Earlier this month I was given a new notebook at the day job to develop our next-generation education-supporting software with. All in all, it's a potent machine with a quad-core Intel i7 processor and a beefy nVidia K2100M video card. There were just a few problems with it. They included:
- a 5400rpm hard drive
- just 8 GB of RAM
- a severely locked down version of Windows 7
- errors galore when launching any application
- sluggish, sluggish performance
This notebook, a Lenovo W541, is supposed to be either the second-most — if not the most — powerful computer I've had the luxury to use. When the IT manager asked if the machine would be "acceptable to work on", I nearly leapt from my seat because it's more than acceptable. Heck, it's downright generous considering how I'm writing software in C#. I don't really need the amount of power they've provided. That said, for the configuration I was given, it's like buying someone a Ferrari with a speed governor installed and set to 45kph. Yeah, it's nice ... but it's painful, too.
So, not wanting to feel frustrated every moment at the office, I decided to break some rules, spend some cash I earned with some freelancing on the side, and upgrade some internals. Here's what I installed:
- 32GB DDR3L 1600 MHz RAM (Transcend TS1600KWSH-16GK x2)
- 512GB SATA III 6Gb/s M.2 SSD (Transcend MTS400)
- 512GB SATA III 6Gb/s 2.5" SSD (Transcend SSD370S)
It's a wonderful bit of kit, and I was able to get it all from Amazon for a decent price. The nice thing about this particular Lenovo is that is has a pair of M.2 slots, one of which is used by the WiFi card, and four SODIMM slots. Now, a word of warning to anyone with a W540 or W541 who wants to fill all four slots: only the quad-core processors (the i7 4xxx-QM series) can support four SODIMMs. Dual-core processors will only support slots 0 and 1 despite having four slots next to the 2.5" drive bay. That said, some examination of the CPU socket reveals that it may be possible to replace the processor yourself. I haven't physically verified this by taking the entire bottom of the notebook off but, from what I could see, it certainly appeared to be possible. That would make this notebook the first I've ever had where it was possible.
Back to the task at hand, though ...
Installation of the hardware was a snap. The bottom panels, with some sliding around and nervous prying, open right up to reveal the necessary slots.
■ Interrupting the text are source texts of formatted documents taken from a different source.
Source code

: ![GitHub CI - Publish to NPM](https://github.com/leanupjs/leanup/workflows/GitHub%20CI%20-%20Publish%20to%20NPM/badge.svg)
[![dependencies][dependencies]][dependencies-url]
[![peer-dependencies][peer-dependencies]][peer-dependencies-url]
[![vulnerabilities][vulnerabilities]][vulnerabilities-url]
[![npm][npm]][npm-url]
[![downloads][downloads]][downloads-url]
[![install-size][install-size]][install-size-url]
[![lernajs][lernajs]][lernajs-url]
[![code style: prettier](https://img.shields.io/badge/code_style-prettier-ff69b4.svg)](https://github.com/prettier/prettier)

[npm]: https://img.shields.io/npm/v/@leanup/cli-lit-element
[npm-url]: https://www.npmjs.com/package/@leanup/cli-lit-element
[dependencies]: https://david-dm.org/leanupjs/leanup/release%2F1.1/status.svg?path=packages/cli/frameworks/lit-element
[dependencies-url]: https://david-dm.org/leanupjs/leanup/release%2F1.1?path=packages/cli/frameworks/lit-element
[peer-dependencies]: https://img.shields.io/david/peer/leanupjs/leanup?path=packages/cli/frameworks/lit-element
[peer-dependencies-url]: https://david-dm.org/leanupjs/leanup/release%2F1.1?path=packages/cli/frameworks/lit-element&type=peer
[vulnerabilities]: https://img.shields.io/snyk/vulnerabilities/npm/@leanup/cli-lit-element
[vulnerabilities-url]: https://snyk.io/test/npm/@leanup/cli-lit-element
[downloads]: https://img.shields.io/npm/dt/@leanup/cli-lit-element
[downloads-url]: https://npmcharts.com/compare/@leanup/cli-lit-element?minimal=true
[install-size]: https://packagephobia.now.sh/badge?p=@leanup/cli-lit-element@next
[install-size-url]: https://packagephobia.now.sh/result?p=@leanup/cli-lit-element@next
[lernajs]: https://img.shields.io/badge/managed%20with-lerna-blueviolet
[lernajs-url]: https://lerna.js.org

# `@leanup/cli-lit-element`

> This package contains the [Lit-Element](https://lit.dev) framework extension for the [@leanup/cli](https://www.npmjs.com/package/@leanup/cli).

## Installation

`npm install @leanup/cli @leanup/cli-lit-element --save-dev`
Everything clipped in within seconds, and I was booting the Ubuntu 16.04 MATE Beta 2 Live DVD in no time flat.
The reason I opted to go with 16.04 instead of 15.10 had a lot to do with driver support. Having read through a lot of posts all over the Internet where people explained some of the difficulties they had installing Ubuntu on the W54x model Lenovos, I wanted as little pain as possible. People were saying good things about 16.04, so I threw caution to the wind. If it wasn't going to work, then 15.10 would also be possible, but it needs a little bit of care so that you don't brick your motherboard. 12.04 LTS is technically supported and certified, but there's a lot you lose by going with that release. So, 16.04 seemed to be the most logical version to go with.
The 16.04 MATE installation process was incredibly painless. I told the software where to put the OS, configured some partitions, and let the computer to all the work. Updates were pulled down during installation, and all the important bits "just worked"™ like you would expect it to in 2016. After installation there were a few extra things that needed some software, the fingerprint reader, video card, and power management systems most notably, and this was easy enough from the terminal.
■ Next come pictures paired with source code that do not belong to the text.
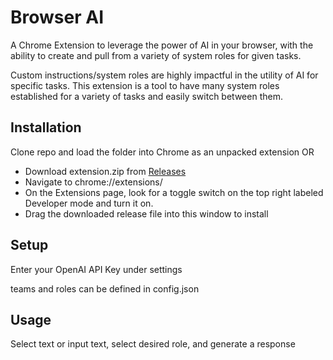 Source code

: # Browser AI

A Chrome Extension to leverage the power of AI in your browser, with the ability to create and pull from a variety of system roles for given tasks.

Custom instructions/system roles are highly impactful in the utility of AI for specific tasks. This extension is a tool to have many system roles established for a variety of tasks and easily switch between them.

## Installation 
Clone repo and load the folder into Chrome as an unpacked extension
OR
- Download extension.zip from [Releases](https://github.com/evanconnelly/browser-ai/releases)
- Navigate to chrome://extensions/
- On the Extensions page, look for a toggle switch on the top right labeled Developer mode and turn it on.
- Drag the downloaded release file into this window to install

## Setup
Enter your OpenAI API Key under settings

teams and roles can be defined in config.json

## Usage
Select text or input text, select desired role, and generate a response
To install the fingerprint reader drivers and software:
sudo add-apt-repository ppa:fingerprint/fingerprint-gui
sudo apt-get update
sudo apt-get install libbsapi policykit-1-fingerprint-gui fingerprint-gui
To install the power management drivers:
sudo add-apt-repository ppa:linrunner/tlp
sudo apt-get update
sudo apt-get install tlp tlp-rdw
sudo apt-get install tp-smapi-dkms acpi-call-dkms
Then the nVidia drivers. Before installing these, it's a good idea to eliminate any existing ones that might have been installed beforehand.
sudo apt-get remove --purge 'nvidia*'
sudo apt-get remove --purge xserver-xorg-video-nouveau
sudo add-apt-repository ppa:graphics-drivers/ppa -y
sudo apt-get update && sudo apt-get upgrade -y
sudo apt-get install linux-source && sudo apt-get install linux-headers-$(uname -r)
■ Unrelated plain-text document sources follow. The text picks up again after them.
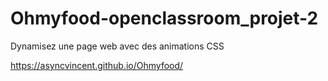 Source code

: # Ohmyfood-openclassroom_projet-2
 Dynamisez une page web avec des animations CSS

https://asyncvincent.github.io/Ohmyfood/
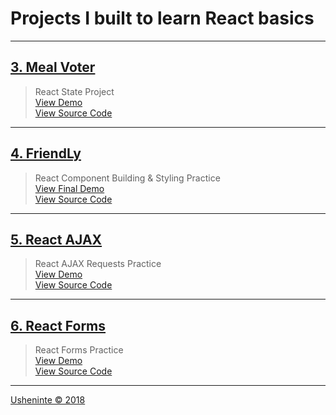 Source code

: # Projects I built to learn React basics

- - -

## [3. Meal Voter](https://usheninte.github.io/meal-voter/index.html)

> React State Project     
> [View Demo](https://usheninte.github.io/meal-voter/index.html)     
> [View Source Code](https://github.com/Usheninte/meal-voter)     

- - -

## [4. FriendLy](https://usheninte.github.io/FriendLy/index4.html)

> React Component Building & Styling Practice      
> [View Final Demo](https://usheninte.github.io/FriendLy/index4.html)     
> [View Source Code](https://github.com/Usheninte/FriendLy)     

- - -

## [5. React AJAX](https://usheninte.github.io/react-ajax/fetch.html)

> React AJAX Requests Practice     
> [View Demo](https://usheninte.github.io/react-ajax/fetch.html)     
> [View Source Code](https://github.com/Usheninte/react-ajax)     

- - -

## [6. React Forms](https://usheninte.github.io/react-forms/form.html )

> React Forms Practice     
> [View Demo](https://usheninte.github.io/react-forms/form.html )     
> [View Source Code](https://github.com/Usheninte/react-forms)     

- - -

[Usheninte &copy; 2018](http://about.me/usheninte)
sudo apt-get install nvidia-362 nvidia-settings
Once all this is done, restart the machine, and you'll be good to go. Under Windows 7 I was able to squeeze just under 4 hours out of the battery while developing in Visual Studio. Under 16.04 MATE I'm able to get about 5 hours on a single charge. Still not as great as a MacBook Pro, which can go for close to 12 hours without touching an AC adapter, but not bad considering it's a big, beefy Lenovo workstation.